The 70:20:10 Framework Gets One Thing Right: Where Learning Actually Happens

Two Asian men cluster near a computer screen; one watches as the other points to something he is explaining.

By James Glover

The 70:20:10 framework says that learning happens 70% on the job experiences, 20% through informal coaching, and 10% through formal classroom sessions.

This framework isn’t as popular as it used to be. Nothing has changed about how humans learn. But some say the numbers are too tidy. Others think the original study wasn’t rigorous enough.

I agree with both criticisms. But I think the real problem people have with 70:20:10 is different.

The problem is it’s hard to follow. Classroom and module training are old habits. We know the playbook. Training people on the job has never been easy or scalable.

But with new technologies, we can solve that problem.

The framework endures because it captures something true about how humans actually develop skills at work. Most of us learned our jobs by doing them, making mistakes, getting feedback, and trying again. The criticism about clean percentages misses the directional insight: Most workplace learning happens outside formal training sessions.

Why On-the-Job Learning Actually Works

When employees learn skills in their actual work environment, their brains form stronger connections and retain information longer. Context creates powerful memory triggers that classroom training simply can’t replicate.

Hermann Ebbinghaus discovered this over 170 years ago when he documented how quickly people forget new information. His research showed that people retain only 21% of new information after 31 days without reinforcement. Modern studies confirm the same pattern, even suggesting that as much as 90% of traditional training content is forgotten within one month.

But here’s what changes the equation: When people practice new skills immediately in their real work context, retention rates jump significantly. The difference isn’t the content—it’s the environment where learning happens.

On-the-job learning works because it provides natural spacing and repetition. Employees encounter similar challenges repeatedly, each time reinforcing and building on previous learning. They get immediate feedback from real situations with actual consequences. This authentic practice creates the biological processes that form lasting habits and behaviors.

Traditional training fights against how the brain naturally learns. People sit passively absorbing information, then return to work where they may not apply those skills for weeks or months. By then, the forgetting curve has already done its work.

The Implementation Gap

If on-the-job learning is so effective, why do most L&D budgets still flow to formal training? The honest answer: We’ve built our entire training infrastructure around the 10%.

We know how to design curricula, book conference rooms, and measure course completions. We have learning management systems optimized for delivering modules and tracking seat time. The whole apparatus of corporate training revolves around pulling people out of their work to learn.

Training people while they work has always been harder to scale. How do you deliver consistent learning experiences across hundreds of employees in different roles, locations, and contexts? How do you measure what’s happening when learning is distributed across daily workflow rather than concentrated in scheduled sessions?

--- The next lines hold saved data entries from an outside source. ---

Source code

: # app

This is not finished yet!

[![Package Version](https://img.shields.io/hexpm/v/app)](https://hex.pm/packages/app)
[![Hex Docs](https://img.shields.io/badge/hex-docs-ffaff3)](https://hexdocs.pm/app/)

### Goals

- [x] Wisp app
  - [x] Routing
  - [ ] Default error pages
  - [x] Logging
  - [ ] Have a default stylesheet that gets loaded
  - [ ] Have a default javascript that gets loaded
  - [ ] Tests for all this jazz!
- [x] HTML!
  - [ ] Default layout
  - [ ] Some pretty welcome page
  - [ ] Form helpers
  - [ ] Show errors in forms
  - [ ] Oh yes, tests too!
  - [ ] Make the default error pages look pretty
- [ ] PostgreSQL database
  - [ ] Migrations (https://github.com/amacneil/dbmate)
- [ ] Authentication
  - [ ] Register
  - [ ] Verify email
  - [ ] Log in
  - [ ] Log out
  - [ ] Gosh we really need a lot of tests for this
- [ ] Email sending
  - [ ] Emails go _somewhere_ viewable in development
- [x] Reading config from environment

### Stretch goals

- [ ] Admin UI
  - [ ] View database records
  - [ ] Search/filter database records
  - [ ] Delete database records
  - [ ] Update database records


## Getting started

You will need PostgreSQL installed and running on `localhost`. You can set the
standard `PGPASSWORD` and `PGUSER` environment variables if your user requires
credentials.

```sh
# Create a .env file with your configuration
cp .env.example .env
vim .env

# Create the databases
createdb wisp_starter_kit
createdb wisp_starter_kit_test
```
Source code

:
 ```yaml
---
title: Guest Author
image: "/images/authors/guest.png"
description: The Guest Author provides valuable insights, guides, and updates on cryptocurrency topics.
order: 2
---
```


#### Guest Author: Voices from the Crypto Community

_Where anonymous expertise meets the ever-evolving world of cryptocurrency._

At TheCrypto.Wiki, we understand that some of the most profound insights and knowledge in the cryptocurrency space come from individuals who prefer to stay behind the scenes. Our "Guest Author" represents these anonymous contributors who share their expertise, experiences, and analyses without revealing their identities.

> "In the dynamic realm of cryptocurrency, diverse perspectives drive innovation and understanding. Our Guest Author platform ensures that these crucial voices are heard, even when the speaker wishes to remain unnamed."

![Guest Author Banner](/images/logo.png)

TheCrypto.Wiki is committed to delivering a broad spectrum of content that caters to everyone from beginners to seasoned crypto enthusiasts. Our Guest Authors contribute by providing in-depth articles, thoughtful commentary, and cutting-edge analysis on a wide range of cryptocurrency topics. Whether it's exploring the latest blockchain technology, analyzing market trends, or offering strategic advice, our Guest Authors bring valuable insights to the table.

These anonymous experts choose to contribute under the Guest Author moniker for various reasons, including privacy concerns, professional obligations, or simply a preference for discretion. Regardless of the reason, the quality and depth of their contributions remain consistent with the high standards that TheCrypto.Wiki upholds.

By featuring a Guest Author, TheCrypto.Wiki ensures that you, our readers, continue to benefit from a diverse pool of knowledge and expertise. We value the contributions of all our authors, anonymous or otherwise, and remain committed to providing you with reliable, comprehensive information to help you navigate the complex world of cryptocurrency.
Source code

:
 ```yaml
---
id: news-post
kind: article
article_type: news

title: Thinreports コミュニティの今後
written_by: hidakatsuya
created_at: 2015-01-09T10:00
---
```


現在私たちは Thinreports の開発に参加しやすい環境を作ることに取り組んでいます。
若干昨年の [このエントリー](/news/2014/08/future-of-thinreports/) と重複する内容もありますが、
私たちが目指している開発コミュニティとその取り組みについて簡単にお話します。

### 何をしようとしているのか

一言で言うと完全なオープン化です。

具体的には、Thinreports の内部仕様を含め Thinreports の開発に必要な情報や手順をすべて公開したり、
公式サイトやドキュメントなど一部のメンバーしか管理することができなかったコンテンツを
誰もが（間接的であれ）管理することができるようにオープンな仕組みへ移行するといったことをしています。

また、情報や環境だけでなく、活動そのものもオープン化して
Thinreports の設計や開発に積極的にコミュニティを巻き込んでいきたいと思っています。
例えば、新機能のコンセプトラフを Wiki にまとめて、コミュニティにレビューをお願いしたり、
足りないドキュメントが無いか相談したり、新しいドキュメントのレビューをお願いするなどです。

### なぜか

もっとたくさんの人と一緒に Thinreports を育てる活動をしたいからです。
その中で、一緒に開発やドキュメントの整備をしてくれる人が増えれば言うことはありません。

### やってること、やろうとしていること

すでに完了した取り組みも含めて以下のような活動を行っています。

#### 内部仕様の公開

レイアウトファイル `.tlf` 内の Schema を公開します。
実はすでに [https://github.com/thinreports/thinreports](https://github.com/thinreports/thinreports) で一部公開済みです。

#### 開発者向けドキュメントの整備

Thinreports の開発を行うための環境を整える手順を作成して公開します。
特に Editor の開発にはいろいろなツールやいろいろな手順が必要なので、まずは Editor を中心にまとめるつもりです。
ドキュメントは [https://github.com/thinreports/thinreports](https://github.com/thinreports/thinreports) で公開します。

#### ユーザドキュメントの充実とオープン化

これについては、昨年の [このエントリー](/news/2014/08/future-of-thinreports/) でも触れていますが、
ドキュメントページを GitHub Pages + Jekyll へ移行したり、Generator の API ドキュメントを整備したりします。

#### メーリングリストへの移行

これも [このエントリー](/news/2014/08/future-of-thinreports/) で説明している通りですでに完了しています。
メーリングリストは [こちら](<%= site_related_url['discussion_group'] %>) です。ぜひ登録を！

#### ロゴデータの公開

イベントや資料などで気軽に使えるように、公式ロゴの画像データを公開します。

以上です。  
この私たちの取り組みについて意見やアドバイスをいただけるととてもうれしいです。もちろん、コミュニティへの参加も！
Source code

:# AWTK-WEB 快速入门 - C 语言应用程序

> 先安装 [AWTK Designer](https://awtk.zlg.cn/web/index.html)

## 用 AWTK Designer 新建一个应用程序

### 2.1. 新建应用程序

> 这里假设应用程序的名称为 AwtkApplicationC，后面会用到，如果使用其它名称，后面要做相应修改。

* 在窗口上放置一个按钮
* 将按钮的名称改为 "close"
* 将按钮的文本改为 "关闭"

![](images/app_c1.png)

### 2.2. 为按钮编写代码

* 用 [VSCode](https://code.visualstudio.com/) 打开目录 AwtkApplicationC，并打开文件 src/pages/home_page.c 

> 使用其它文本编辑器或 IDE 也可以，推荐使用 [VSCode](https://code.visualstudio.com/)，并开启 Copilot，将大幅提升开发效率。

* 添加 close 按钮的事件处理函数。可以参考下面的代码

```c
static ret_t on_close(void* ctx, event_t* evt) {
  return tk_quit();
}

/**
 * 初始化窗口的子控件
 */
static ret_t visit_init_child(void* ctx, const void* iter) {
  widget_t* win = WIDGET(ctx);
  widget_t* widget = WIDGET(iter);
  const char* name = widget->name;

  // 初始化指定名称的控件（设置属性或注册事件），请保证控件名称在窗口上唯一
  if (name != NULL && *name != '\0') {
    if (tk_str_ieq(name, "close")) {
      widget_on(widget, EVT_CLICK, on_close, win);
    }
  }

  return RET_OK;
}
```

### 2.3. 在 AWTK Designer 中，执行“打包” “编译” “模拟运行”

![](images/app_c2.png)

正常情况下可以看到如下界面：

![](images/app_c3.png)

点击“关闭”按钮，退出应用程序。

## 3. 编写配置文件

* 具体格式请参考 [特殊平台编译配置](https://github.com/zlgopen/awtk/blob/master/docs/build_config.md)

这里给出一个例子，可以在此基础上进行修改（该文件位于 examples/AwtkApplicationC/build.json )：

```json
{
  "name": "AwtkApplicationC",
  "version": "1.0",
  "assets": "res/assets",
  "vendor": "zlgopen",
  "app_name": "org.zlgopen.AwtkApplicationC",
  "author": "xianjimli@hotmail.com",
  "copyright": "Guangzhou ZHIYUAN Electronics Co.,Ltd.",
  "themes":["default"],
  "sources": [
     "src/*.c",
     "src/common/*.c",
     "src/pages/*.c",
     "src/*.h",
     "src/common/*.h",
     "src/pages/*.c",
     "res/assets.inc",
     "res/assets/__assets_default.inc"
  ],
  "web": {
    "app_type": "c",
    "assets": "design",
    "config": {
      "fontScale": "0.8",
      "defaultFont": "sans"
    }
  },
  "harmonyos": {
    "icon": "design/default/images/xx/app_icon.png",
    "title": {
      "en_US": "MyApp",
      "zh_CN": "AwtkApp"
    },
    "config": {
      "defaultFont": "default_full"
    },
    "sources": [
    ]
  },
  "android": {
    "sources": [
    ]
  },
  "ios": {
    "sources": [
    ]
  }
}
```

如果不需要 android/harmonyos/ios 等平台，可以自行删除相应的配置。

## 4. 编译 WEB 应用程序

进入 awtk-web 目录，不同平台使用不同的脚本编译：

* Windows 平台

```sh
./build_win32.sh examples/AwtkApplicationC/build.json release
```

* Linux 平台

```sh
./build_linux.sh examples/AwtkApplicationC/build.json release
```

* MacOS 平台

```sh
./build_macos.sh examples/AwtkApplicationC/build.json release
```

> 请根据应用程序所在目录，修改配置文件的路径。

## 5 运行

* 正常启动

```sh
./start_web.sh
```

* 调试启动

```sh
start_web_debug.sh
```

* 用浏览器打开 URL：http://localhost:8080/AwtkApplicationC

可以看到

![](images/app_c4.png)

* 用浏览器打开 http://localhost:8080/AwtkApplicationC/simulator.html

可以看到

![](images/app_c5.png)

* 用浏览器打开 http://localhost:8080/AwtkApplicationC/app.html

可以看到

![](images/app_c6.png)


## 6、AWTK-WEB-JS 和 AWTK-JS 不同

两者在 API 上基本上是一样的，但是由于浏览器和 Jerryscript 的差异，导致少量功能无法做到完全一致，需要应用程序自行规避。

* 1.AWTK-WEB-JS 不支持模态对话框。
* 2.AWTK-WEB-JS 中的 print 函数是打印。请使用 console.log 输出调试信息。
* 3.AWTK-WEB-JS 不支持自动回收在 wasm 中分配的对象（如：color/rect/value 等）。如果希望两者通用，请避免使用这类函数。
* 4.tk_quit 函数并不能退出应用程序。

For decades, these implementation challenges made formal training the practical choice, even when we knew it wasn’t the most effective choice. The infrastructure existed for classroom delivery but not for workflow integration.

Technology is finally changing this equation:

  • Modern platforms can deliver bite-sized learning activities directly into employees’ daily work
  • AI can personalize these activities for different roles and skill levels
  • Analytics can track behavior change rather than just completion rates

Making It Work: The New Approach

The key is designing activities that enhance work rather than interrupt it. Instead of hour-long training sessions, think 30-second instructions that create practice opportunities throughout the day.

For example, rather than a workshop on giving feedback, an employee receives a series of activities to practice better feedback. One activity might be, “Next time you need to address a performance issue with a team member, start by asking them what they think went well before discussing what could improve. Note how this changes the conversation.”

This activity requires less than a minute to understand but creates an authentic practice opportunity that happens naturally in the flow of work. The learning occurs not during the brief instruction but through the actual application that follows.

Measuring Training Effectiveness

Measurement becomes behavior-focused rather than completion-focused. Instead of tracking who finished the module, track observable changes. What are the managers seeing on their teams? Have managers do before and after assessments for their team members who are receiving these training activities. Are employees applying new skills in real situations? Can you relate behaviors to specific business metrics?

The most successful implementations start with specific business problems rather than abstract skills. Choose a measurable challenge—safety incidents, customer complaints, or employee turnover—then design activities that address the behaviors contributing to that problem.

The Competitive Advantage

Organizations that figure out how to scale on-the-job learning gain a significant advantage, achieving significantly higher income per employee and higher profit margins than those relying primarily on traditional approaches.

The 70:20:10 framework gets criticized for its neat percentages, but it points to the biggest opportunity in workplace learning. The question isn’t whether the numbers are exactly right. The question is whether you’ll continue investing primarily in the 10% or start building capability in the 70%.

Stop fighting the framework. Start solving the implementation challenge. The organizations that crack this first will have employees who actually retain what they learn, apply new skills consistently, and drive measurable business results through continuous development.

The technology exists. The measurement methods are proven. The only question is how quickly you’ll shift your learning investments to where learning actually happens.